Şok, Seran, Şok

204 53 262
                                    

Bana bu kadar yakın olması bütün duyu organlarımın mantığımla ilişkisini kesmesine yol açmış, beni uçurumun eşiğine bırakmış, kalbimi yakıp geçmişti. Mantık hareket etmiyordu bende, ne dediğimi bilmiyordum ama bu sefer ne istediğimi çok iyi biliyordum: bütün zaman dursun sadece onun sıcaklığı yakınlığı benim tenimde gezinsin.

"Cevap vermeyecek misin, Seran" diye nefesinin sıcaklığında kısık kısık sorarken ne diyeceğimi bilmiyordum.

"Şey, ben bizi kastetmedim, yanlış anladın herhalde" dedim ama ben bile verdiğim cevabın onu ikna etmeyeceğini biliyordum.

"Neyi kastettin, Seran". Aman Allah'ım sana geliyorum! Beni bu durumdan kurtar ne diyeceğim adama. Ben kurt sende kuzusun, ama aslında sen kurt olsan ben kuzu olsam, sen beni çıtır çıtır yesen bunu mu kast ettim ben Yusuf demeliyim?

Uzaktan bize doğru gelen Sibel'i görünce "Sibellll" diye daha fazla bağırma gereği duydum. O da zaten bunu bekliyormuş gibi daha da hareketlerini hızlandırdı.

"Selam, Yusuf ağabey, ne yapıyorsunuz burada, hani sevgilin nerede, Seran sen neden buradasın, Koray seni arıyordu, hem sen neden solgunsun? Derken kafamızı karıştıracak bir sürü soru sormuş, cevaplamamız için süre vermemişti.

O sırada Koray da Deniz de bir birlerini bulmuş konuşa konuşa geliyorlardı. Deniz bana gülümseyerek "aferin, Seran emanetime sahip çıkmışsın, kaptırmamışsın aşkımı" demiş beni yerin dibine sokmuştu.

"Merak etme, Deniz, ben kuzu muyum kurda kaptırasın? demiş bana çaktırmadan göz kırpmıştı.

"Sen benim kurdumsun bende senin kuzunum, aşkım" diyen Deniz yerini belli etmiş, beni farkında olmadan saf dışı bırakmıştı.

"Öf sıktı bu kurt*kuzu muhabbeti, Seran biliyor musun, karaoke de var bu gece, düşünür müsün?" diye sorunca hem muhabbeti değiştirdiği için sevinmiş hem de neden olmasnı diye düşünmüştüm.

"Koray, beraber söyleyelim mi?" dedi Sibel. Kuzenim diye söylemiyorum ama o da benim gibi sevdiği insan konusunda umutsuz vaka idi. Resmen Koray tarafından görünmezdi, okulun en popüler kızılı.

"Olabilir" diyen Koray bana bakıyordu.

Ben hala az önceki yaşadığım olayda kalmış, devrelerim yanmış, bozuk plağın takıldığı yerdeydim.

Öyle güzel bir müzik çalmaya başlamıştı ki "Hadi dans edelim, Koray sen Seran'ı kaldır, bende Yusuf'u kaldırayım." Sen demesen Deniz biz kalkmazdık, bir bu eksikti.

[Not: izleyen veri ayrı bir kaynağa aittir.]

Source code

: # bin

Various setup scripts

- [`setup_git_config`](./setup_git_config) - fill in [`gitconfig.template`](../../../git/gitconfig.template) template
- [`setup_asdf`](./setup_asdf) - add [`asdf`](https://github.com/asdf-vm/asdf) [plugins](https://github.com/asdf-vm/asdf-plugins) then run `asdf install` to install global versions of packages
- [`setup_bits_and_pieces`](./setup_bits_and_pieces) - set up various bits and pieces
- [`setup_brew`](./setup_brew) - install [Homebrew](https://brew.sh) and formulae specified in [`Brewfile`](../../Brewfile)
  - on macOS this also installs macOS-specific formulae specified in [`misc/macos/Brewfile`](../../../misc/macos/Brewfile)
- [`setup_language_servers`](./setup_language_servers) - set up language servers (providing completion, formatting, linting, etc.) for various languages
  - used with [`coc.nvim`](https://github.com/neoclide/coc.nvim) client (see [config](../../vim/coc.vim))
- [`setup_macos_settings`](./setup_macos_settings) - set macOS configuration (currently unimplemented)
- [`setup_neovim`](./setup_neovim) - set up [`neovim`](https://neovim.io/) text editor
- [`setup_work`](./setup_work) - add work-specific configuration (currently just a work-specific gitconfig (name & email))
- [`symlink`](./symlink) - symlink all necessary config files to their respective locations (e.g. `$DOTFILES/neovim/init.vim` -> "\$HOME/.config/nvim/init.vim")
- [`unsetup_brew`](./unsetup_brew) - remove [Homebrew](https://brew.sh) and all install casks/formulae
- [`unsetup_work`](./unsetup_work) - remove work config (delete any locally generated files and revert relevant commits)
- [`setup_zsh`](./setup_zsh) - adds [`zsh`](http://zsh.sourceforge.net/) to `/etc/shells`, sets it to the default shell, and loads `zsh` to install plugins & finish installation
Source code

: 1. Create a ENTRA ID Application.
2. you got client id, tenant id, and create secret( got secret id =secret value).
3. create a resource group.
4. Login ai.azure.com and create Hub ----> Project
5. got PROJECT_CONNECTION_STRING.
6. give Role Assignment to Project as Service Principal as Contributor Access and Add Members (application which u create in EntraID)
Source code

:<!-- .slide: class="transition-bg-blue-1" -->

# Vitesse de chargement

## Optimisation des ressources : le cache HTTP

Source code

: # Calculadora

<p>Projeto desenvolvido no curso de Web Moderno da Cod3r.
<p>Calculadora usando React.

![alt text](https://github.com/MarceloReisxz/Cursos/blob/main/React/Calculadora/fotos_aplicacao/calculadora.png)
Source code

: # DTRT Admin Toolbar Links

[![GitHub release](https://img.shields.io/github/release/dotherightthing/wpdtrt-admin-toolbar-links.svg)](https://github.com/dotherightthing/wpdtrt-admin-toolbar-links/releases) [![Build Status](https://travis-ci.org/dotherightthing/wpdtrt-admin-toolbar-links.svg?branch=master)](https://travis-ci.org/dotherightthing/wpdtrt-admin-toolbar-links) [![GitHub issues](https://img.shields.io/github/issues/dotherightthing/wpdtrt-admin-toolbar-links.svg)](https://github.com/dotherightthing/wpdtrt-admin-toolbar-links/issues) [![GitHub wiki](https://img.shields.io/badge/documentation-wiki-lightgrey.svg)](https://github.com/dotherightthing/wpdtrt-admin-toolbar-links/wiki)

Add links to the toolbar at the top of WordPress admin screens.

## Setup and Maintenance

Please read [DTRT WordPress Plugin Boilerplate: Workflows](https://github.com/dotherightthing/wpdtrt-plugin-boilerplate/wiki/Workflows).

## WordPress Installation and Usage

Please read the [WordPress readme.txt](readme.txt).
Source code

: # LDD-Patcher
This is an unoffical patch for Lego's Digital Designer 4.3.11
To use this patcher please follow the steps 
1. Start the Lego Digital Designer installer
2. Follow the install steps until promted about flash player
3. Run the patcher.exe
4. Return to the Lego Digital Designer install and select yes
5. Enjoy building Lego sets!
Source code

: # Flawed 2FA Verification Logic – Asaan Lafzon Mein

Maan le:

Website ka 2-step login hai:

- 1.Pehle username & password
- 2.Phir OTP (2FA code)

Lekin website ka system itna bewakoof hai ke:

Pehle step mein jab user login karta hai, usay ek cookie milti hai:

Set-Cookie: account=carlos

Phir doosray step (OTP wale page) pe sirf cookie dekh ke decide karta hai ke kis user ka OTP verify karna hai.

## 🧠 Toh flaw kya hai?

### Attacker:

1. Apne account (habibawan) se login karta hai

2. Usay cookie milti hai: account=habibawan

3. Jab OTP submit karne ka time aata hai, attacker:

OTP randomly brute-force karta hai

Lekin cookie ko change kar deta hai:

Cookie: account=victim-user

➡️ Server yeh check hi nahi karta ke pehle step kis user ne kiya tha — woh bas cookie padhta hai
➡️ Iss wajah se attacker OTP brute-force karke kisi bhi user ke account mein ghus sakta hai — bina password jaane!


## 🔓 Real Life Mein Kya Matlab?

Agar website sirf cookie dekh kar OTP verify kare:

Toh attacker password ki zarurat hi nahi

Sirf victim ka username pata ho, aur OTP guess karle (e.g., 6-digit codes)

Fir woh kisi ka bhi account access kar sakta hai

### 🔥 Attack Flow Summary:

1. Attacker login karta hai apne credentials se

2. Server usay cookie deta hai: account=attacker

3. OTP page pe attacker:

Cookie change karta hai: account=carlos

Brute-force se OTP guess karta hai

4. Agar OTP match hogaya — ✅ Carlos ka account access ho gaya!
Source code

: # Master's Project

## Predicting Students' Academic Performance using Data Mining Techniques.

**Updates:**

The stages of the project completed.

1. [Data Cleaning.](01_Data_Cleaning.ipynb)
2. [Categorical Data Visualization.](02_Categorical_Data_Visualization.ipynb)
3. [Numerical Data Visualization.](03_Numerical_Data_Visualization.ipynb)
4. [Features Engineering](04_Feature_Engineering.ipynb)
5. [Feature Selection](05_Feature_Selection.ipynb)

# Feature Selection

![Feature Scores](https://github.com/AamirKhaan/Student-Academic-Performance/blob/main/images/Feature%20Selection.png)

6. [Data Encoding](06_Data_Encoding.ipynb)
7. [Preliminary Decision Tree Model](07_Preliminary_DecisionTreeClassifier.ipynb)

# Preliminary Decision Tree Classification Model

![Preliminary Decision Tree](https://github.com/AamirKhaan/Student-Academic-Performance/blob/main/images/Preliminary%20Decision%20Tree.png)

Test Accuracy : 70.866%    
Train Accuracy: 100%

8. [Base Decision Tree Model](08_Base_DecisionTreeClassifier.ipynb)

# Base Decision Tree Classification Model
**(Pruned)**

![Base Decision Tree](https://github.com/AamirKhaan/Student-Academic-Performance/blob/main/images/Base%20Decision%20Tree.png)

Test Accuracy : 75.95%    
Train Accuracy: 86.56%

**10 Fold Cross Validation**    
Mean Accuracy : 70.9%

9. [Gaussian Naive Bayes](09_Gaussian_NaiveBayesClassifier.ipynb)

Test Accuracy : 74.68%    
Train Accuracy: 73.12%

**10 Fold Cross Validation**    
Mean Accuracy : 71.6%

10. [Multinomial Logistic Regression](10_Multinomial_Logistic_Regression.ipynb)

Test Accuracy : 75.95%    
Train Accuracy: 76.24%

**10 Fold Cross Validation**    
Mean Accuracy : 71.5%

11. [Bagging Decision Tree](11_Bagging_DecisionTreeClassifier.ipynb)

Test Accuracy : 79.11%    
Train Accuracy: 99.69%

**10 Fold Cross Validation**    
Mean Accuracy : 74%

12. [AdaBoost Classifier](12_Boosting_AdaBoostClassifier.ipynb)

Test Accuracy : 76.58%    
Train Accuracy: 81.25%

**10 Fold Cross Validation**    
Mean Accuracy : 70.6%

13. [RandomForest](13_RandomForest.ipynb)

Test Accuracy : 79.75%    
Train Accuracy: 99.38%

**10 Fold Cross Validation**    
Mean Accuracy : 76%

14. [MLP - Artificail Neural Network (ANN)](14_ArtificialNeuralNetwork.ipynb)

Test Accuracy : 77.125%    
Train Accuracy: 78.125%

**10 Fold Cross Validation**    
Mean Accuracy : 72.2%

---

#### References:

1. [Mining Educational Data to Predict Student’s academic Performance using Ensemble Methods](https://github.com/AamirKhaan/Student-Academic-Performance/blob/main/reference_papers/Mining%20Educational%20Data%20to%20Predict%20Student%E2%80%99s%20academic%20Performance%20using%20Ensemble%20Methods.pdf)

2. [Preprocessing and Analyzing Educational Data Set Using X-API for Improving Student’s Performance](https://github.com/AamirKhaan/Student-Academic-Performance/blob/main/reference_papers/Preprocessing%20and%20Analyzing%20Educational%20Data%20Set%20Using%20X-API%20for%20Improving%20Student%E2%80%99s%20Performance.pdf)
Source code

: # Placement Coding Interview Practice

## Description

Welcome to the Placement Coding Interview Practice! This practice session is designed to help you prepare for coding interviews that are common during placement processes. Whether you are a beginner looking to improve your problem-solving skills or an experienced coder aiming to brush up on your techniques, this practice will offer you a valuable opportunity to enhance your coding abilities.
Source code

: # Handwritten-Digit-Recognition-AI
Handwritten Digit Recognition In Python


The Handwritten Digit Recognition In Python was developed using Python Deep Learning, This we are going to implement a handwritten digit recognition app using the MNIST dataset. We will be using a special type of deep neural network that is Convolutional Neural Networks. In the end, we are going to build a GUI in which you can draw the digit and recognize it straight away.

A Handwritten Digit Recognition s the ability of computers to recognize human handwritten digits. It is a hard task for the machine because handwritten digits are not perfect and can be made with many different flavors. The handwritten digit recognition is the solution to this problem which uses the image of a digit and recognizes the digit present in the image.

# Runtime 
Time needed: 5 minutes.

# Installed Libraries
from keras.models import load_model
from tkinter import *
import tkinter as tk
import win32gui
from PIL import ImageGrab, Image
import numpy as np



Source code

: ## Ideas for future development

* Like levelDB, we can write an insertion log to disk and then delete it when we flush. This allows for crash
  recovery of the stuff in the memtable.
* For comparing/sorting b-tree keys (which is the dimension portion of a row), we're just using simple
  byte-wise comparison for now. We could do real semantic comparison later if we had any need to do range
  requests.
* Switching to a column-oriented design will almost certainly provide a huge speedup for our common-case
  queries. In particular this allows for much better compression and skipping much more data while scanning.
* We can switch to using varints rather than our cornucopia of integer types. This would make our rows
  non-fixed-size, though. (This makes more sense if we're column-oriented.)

Belki de piste çıkmak kafamın dağılmasına sebep olacaktı, sorgusuz sualsiz, Sibel'in bakışlarına aldırmadan dansa kalktım.

"Seran, tören de kızdırdığım için özür dilerim, seni böyle görünce ne diyeceğimi bilemedim"

"Hıhh ne dedin, Koray?" Aklım başımda değil ki. Şimdi karşımda dans ederken gözlerini üzerimden çekmeyen Yusuf'a odaklıydım.

Ama geçiştirmek için "önemli değil"dedim.

Gülümseyen Koray kulağımın dibine daha da yaklaşarak "bugün çok güzel görünüyorsun ve daha fazla kilo verme, böyle çok güzelsin" deyip Deniz'e seslendi.

"hadi biraz da benimle dans et, yengeciğim" Güya benden kaçıyordu, ama beni alev alev yanmama sebep olacak adamın kucağına bırakıyordu.

"şey, dans etmek zorunda değiliz, istersen masamıza geçebiliriz" dedim ama içimden ne olur Hayır de ve dans et benimle diye bas bas bağırıyordum.

Hiçbir şey demedi ama bileğimden çektiği gibi kendine yanaştırdı, kavurucu sıcaklıktaki ellerini belime sararken midem de kelebekler uçuşuyordu. Müzik şimdi kulağıma öyle hoş geliyordu ki, başımı omzuna koymamak için çaba sarf ediyordum.